Disaster-Prone: For Many Farms Disaster Aid From Taxpayers Is A Staple Crop

Disaster-Prone: For Many Farms Disaster Aid From Taxpayers Is A Staple Crop

Wednesday, June 6, 2007

The plight of Florida's farmers in the aftermath of four successive hurricanes has been a focus of media attention, and of calls from political leaders for an estimated $400 million or more in much needed aid for the state's devastated citrus, vegetable and dairy operations. But farm groups are pressing Congress, as they have every year for decades, for a disaster aid package that would disburse taxpayer funds far beyond the hurricane zone—and add $3 billion to the cost of this year's Homeland Security Department spending bill.

graph showing year by year comparison

The Congress appears ready to comply. But rather than using emergency appropriations, lawmakers propose to pay for agricultural disasters outside of Florida by raiding conservation programs to the tune of $1.6 billion. Much of this money would go to disaster-prone farmers who receive disaster payments one out of every three years, and in the case of tens of thousands of farmers, even more often than that. What's worse, funding disaster payments with conservation dollars means taking money from farmers who spend it to make on-farm improvements with significant long-term environmental and productivity benefits, and giving it, in too many cases, to disaster-prone farmers who are overly dependent on regular, stop gap, disaster payments from the government.

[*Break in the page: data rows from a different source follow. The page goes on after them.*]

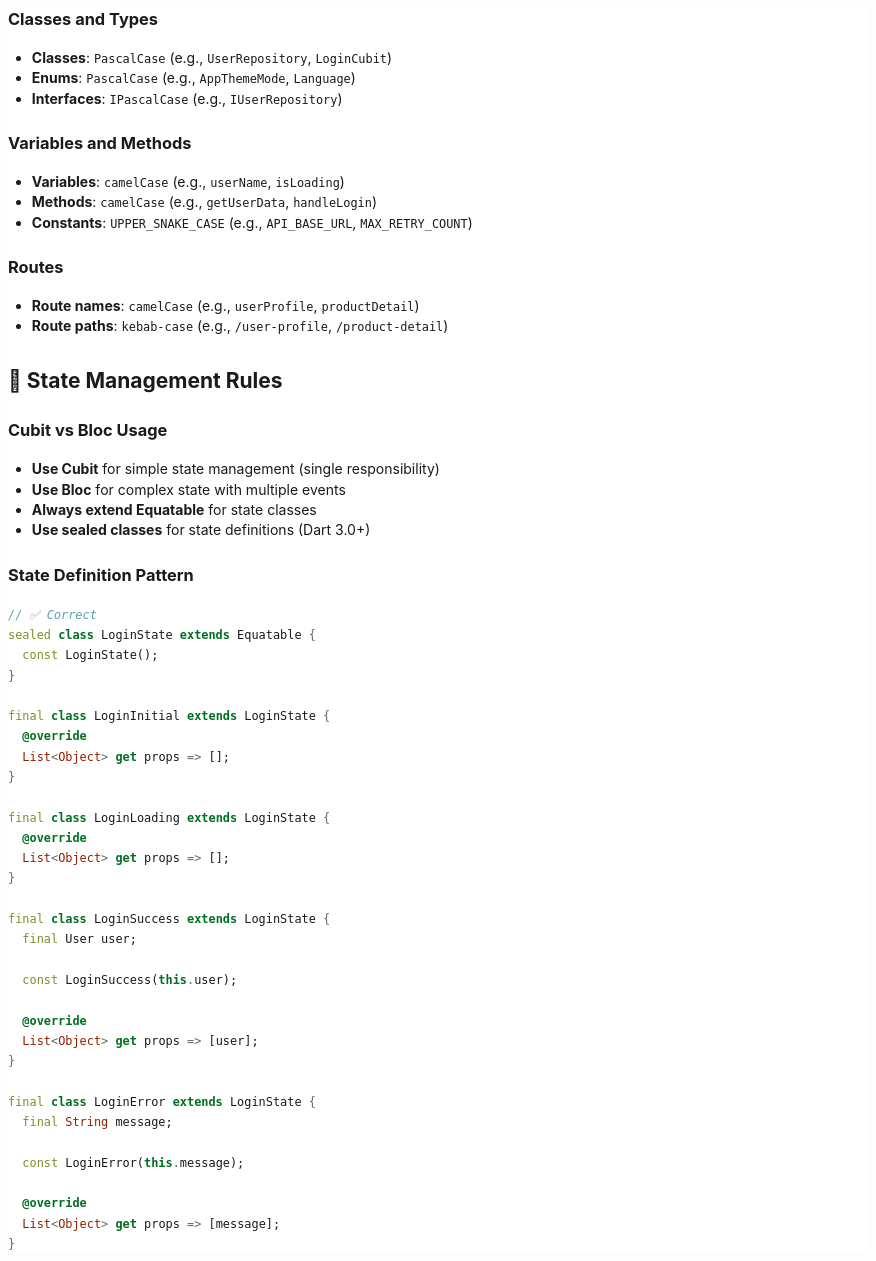 ### Classes and Types
- **Classes**: `PascalCase` (e.g., `UserRepository`, `LoginCubit`)
- **Enums**: `PascalCase` (e.g., `AppThemeMode`, `Language`)
- **Interfaces**: `IPascalCase` (e.g., `IUserRepository`)

### Variables and Methods
- **Variables**: `camelCase` (e.g., `userName`, `isLoading`)
- **Methods**: `camelCase` (e.g., `getUserData`, `handleLogin`)
- **Constants**: `UPPER_SNAKE_CASE` (e.g., `API_BASE_URL`, `MAX_RETRY_COUNT`)

### Routes
- **Route names**: `camelCase` (e.g., `userProfile`, `productDetail`)
- **Route paths**: `kebab-case` (e.g., `/user-profile`, `/product-detail`)

## 🔧 State Management Rules

### Cubit vs Bloc Usage
- **Use Cubit** for simple state management (single responsibility)
- **Use Bloc** for complex state with multiple events
- **Always extend Equatable** for state classes
- **Use sealed classes** for state definitions (Dart 3.0+)

### State Definition Pattern
```dart
// ✅ Correct
sealed class LoginState extends Equatable {
  const LoginState();
}

final class LoginInitial extends LoginState {
  @override
  List<Object> get props => [];
}

final class LoginLoading extends LoginState {
  @override
  List<Object> get props => [];
}

final class LoginSuccess extends LoginState {
  final User user;
  
  const LoginSuccess(this.user);
  
  @override
  List<Object> get props => [user];
}

final class LoginError extends LoginState {
  final String message;
  
  const LoginError(this.message);
  
  @override
  List<Object> get props => [message];
}
```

Disaster Dependency Pays. A farm-by-farm review of $11.3 billion in federal disaster payments over a nine-year period (1995 through 2003) finds that similar annual emergency measures approved by Congress have funneled checks from taxpayers to hundreds of thousands of farms on a regular basis. Indeed, it appears that tens of thousands of 'disaster-prone' crop and livestock operations, most of them in the arid Great Plains, have become highly dependent on disaster payments. And the more disaster-prone and dependent farmers and ranchers not only received the bulk of the taxpayer aid, they have also averaged the highest disaster payments per year.

The disaster payments analyzed in this report came on top of a record stream of nearly $105 billion in subsidy payments to farmers because production of corn, wheat, cotton, soybeans, rice and other government-supported crops far exceeded domestic and export demand, depressing prices.

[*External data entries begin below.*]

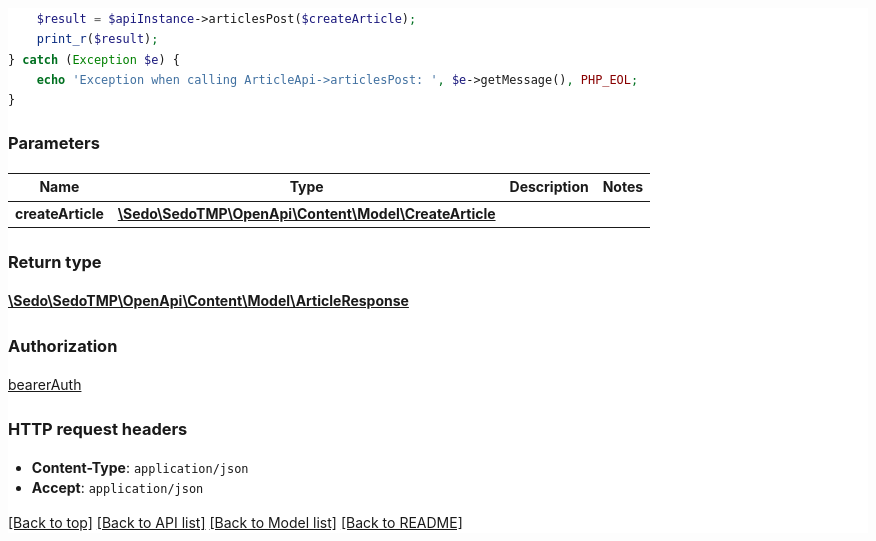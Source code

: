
 ```php
    $result = $apiInstance->articlesPost($createArticle);
    print_r($result);
} catch (Exception $e) {
    echo 'Exception when calling ArticleApi->articlesPost: ', $e->getMessage(), PHP_EOL;
}
```

### Parameters

| Name | Type | Description  | Notes |
| ------------- | ------------- | ------------- | ------------- |
| **createArticle** | [**\Sedo\SedoTMP\OpenApi\Content\Model\CreateArticle**](../Model/CreateArticle.md)|  | |

### Return type

[**\Sedo\SedoTMP\OpenApi\Content\Model\ArticleResponse**](../Model/ArticleResponse.md)

### Authorization

[bearerAuth](../../README.md#bearerAuth)

### HTTP request headers

- **Content-Type**: `application/json`
- **Accept**: `application/json`

[[Back to top]](#) [[Back to API list]](../../README.md#endpoints)
[[Back to Model list]](../../README.md#models)
[[Back to README]](../../README.md)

For most farms, disaster aid is an occasional, but vital form of government assistance, and one that taxpayers might well consider a fair and important investment in the nation's family farmers and ranchers. Computer records obtained from USDA under the Freedom of Information Act, and maintained in EWG's Farm Subsidy Database, show that taxpayers provided farm disaster payments to 1,160,705 individuals, partnerships, corporations and other recipients over the nine years. About half of the recipients (578,198 farm entities) collected aid just one year in the period studied. Moreover, they accounted for only 14 percent of the total disaster money provided by taxpayers ($1.6 billion) and received a modest $2,771 on average. Another 22 percent of recipients were provided aid two years out of nine. They collected 16 percent of farm disaster assistance, about $1.85 billion, averaging $3,663 apiece.

But as disaster aid dependency increases—measured by the number of years out of nine that a farmer or rancher received taxpayer help—USDA data reveal a segment of farm operations chronically dependent on disaster aid collecting the majority of federal assistance.

EWG's analysis found that over 28 percent of the recipients — 329,604 individuals, partnerships, corporations or other entities--collected disaster aid from taxpayers at least one year out of three, accounting for 70 percent of total farm disaster aid over the period—some $7.86 billion.

Chronically Dependent. Over 15 percent of the recipients (176,379 farm entities) collected disaster aid at least four years out of nine (44 percent of the time). This group, which we consider chronically dependent on disaster aid, took in just over half of the farm disaster payments provided over the period, $5.7 billion.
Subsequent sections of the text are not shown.